### TRY IT
Would you count the lines below that contain the string "World" and reply with that number only?

### DATA SHOWN
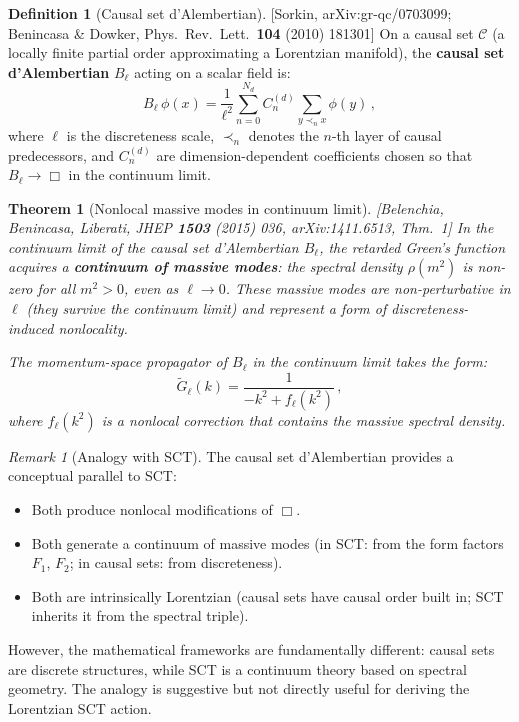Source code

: \documentclass[12pt,a4paper]{article}
\newtheorem{theorem}[proposition]{Theorem}
\theoremstyle{definition}
\newtheorem{definition}[proposition]{Definition}
\theoremstyle{remark}
\newtheorem{remark}[proposition]{Remark}
\newcommand{\fromlit}[1]{\textcolor{blue!70!black}{\textsf{[#1]}}}
\begin{document}
\begin{definition}[Causal set d'Alembertian]
\label{def:cs-dalembert}
\fromlit{Sorkin, arXiv:gr-qc/0703099; Benincasa \& Dowker, Phys.\ Rev.\
Lett.\ \textbf{104} (2010) 181301}
On a causal set $\mathcal{C}$ (a locally finite partial order
approximating a Lorentzian manifold), the \textbf{causal set
d'Alembertian} $B_\ell$ acting on a scalar field is:
\begin{equation}\label{eq:cs-box}
  B_\ell\,\phi(x) = \frac{1}{\ell^2}\sum_{n=0}^{N_d}
  C_n^{(d)}\sum_{y \prec_n x} \phi(y)\,,
\end{equation}
where $\ell$ is the discreteness scale, $\prec_n$ denotes the
$n$-th layer of causal predecessors, and $C_n^{(d)}$ are
dimension-dependent coefficients chosen so that
$B_\ell \to \Box$ in the continuum limit.
\end{definition}

\begin{theorem}[Nonlocal massive modes in continuum limit]
\label{thm:belenchia}
\fromlit{Belenchia, Benincasa, Liberati, JHEP \textbf{1503} (2015)
036, arXiv:1411.6513, Thm.~1}
In the continuum limit of the causal set d'Alembertian $B_\ell$, the
retarded Green's function acquires a \textbf{continuum of massive
modes}: the spectral density $\rho(m^2)$ is non-zero for all
$m^2 > 0$, even as $\ell \to 0$.  These massive modes are
\emph{non-perturbative} in $\ell$ (they survive the continuum limit)
and represent a form of discreteness-induced nonlocality.

The momentum-space propagator of $B_\ell$ in the continuum limit
takes the form:
\begin{equation}
  \tilde{G}_\ell(k) = \frac{1}{-k^2 + f_\ell(k^2)}\,,
\end{equation}
where $f_\ell(k^2)$ is a nonlocal correction that contains the
massive spectral density.
\end{theorem}

\begin{remark}[Analogy with SCT]
\label{rem:cs-sct}
The causal set d'Alembertian provides a conceptual parallel to SCT:
\begin{itemize}[nosep]
  \item Both produce nonlocal modifications of $\Box$.
  \item Both generate a continuum of massive modes (in SCT: from the
    form factors $F_1$, $F_2$; in causal sets: from discreteness).
  \item Both are intrinsically Lorentzian (causal sets have causal
    order built in; SCT inherits it from the spectral triple).
\end{itemize}
However, the mathematical frameworks are fundamentally different:
causal sets are discrete structures, while SCT is a continuum theory
based on spectral geometry.  The analogy is suggestive but not
directly useful for deriving the Lorentzian SCT action.
\end{remark}
\end{document}
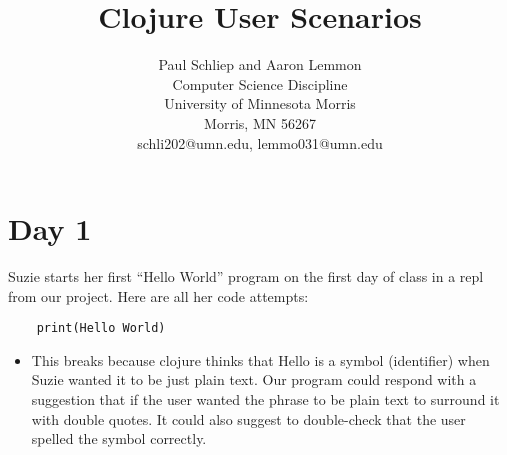 \documentclass[12pt]{article}
\newcommand{\comment}[1]{}
\begin{document}
\pagestyle{plain}
%

\title{Clojure User Scenarios}
%
%

\author{
Paul Schliep and Aaron Lemmon \\
Computer Science Discipline \\
University of Minnesota Morris\\
Morris, MN 56267\\
schli202@umn.edu, lemmo031@umn.edu
}

\date{}

\maketitle
\thispagestyle{empty}




\newpage
\setcounter{page}{1}

\section{Day 1}
Suzie starts her first “Hello World” program on the first day of class in a repl from our project. Here are all her code attempts:

\begin{verbatim}
	print(Hello World)
\end{verbatim}
\begin{itemize}
	\item This breaks because clojure thinks that Hello is a symbol (identifier) when Suzie wanted it to be just plain text. Our program could respond with a suggestion that if the user wanted the phrase to be plain text to surround it with double quotes. It could also suggest to double-check that the user spelled the symbol correctly. 
\end{itemize}
\end{document}
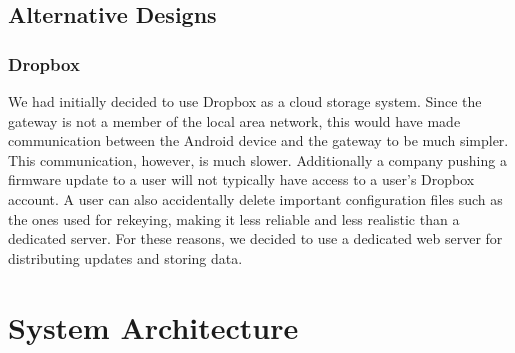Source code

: \documentclass[11pt]{article}
\begin{document}
\FloatBarrier


\subsection{Alternative Designs}

\subsubsection{Dropbox}
We had initially decided to use Dropbox as a cloud storage system. Since the gateway is not a member of the local area network, this would have made communication between the Android device and the gateway to be much simpler. This communication, however, is much slower. Additionally a company pushing a firmware update to a user will not typically have access to a user's Dropbox account. A user can also accidentally delete important configuration files such as the ones used for rekeying, making it less reliable and less realistic than a dedicated server. For these reasons, we decided to use a dedicated web server for distributing updates and storing data. 


\section{System Architecture}
\end{document}
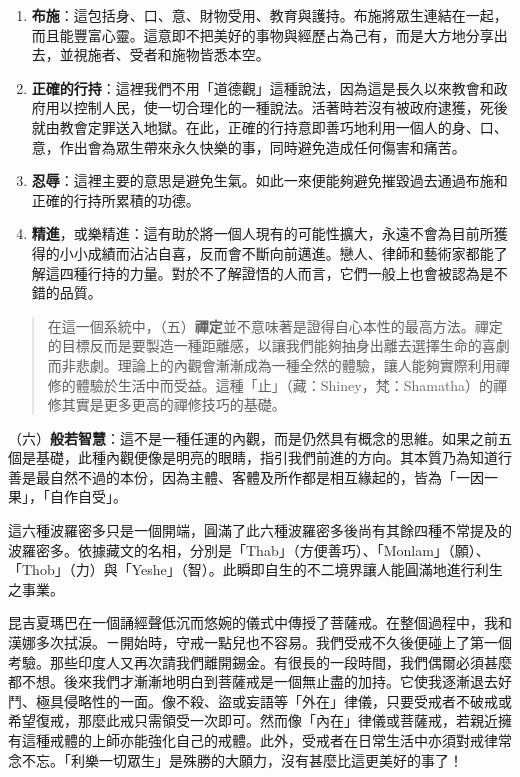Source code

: \begin{enumerate}
\item
  \textbf{布施}：這包括身、口、意、財物受用、教育與護持。布施將眾生連結在一起，而且能豐富心靈。這意即不把美好的事物與經歷占為己有，而是大方地分享出去，並視施者、受者和施物皆悉本空。
\item
  \textbf{正確的行持}：這裡我們不用「道德觀」這種說法，因為這是長久以來教會和政府用以控制人民，使一切合理化的一種說法。活著時若沒有被政府逮獲，死後就由教會定罪送入地獄。在此，正確的行持意即善巧地利用一個人的身、口、意，作出會為眾生帶來永久快樂的事，同時避免造成任何傷害和痛苦。
\item
  \textbf{忍辱}：這裡主要的意思是避免生氣。如此一來便能夠避免摧毀過去通過布施和正確的行持所累積的功德。
\item
  \textbf{精進}，或樂精進：這有助於將一個人現有的可能性擴大，永遠不會為目前所獲得的小小成績而沾沾自喜，反而會不斷向前邁進。戀人、律師和藝術家都能了解這四種行持的力量。對於不了解證悟的人而言，它們一般上也會被認為是不錯的品質。
\end{enumerate}

\begin{quote}
在這一個系統中，（五）\textbf{禪定}並不意味著是證得自心本性的最高方法。禪定的目標反而是要製造一種距離感，以讓我們能夠抽身出離去選擇生命的喜劇而非悲劇。理論上的內觀會漸漸成為一種全然的體驗，讓人能夠實際利用禪修的體驗於生活中而受益。這種「止」（藏：Shiney，梵：Shamatha）的禪修其實是更多更高的禪修技巧的基礎。
\end{quote}

（六）\textbf{般若智慧}：這不是一種任運的內觀，而是仍然具有概念的思維。如果之前五個是基礎，此種內觀便像是明亮的眼睛，指引我們前進的方向。其本質乃為知道行善是最自然不過的本份，因為主體、客體及所作都是相互緣起的，皆為「一因一果」，「自作自受」。

這六種波羅密多只是一個開端，圓滿了此六種波羅密多後尚有其餘四種不常提及的波羅密多。依據藏文的名相，分別是「Thab」（方便善巧）、「Monlam」（願）、「Thob」（力）與「Yeshe」（智）。此瞬即自生的不二境界讓人能圓滿地進行利生之事業。

昆吉夏瑪巴在一個誦經聲低沉而悠婉的儀式中傳授了菩薩戒。在整個過程中，我和漢娜多次拭淚。ㄧ開始時，守戒一點兒也不容易。我們受戒不久後便碰上了第一個考驗。那些印度人又再次請我們離開錫金。有很長的一段時間，我們偶爾必須甚麼都不想。後來我們才漸漸地明白到菩薩戒是一個無止盡的加持。它使我逐漸退去好鬥、極具侵略性的一面。像不殺、盜或妄語等「外在」律儀，只要受戒者不破戒或希望復戒，那麼此戒只需領受一次即可。然而像「內在」律儀或菩薩戒，若親近擁有這種戒體的上師亦能強化自己的戒體。此外，受戒者在日常生活中亦須對戒律常念不忘。「利樂一切眾生」是殊勝的大願力，沒有甚麼比這更美好的事了！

### REPLY TO THE TASK
2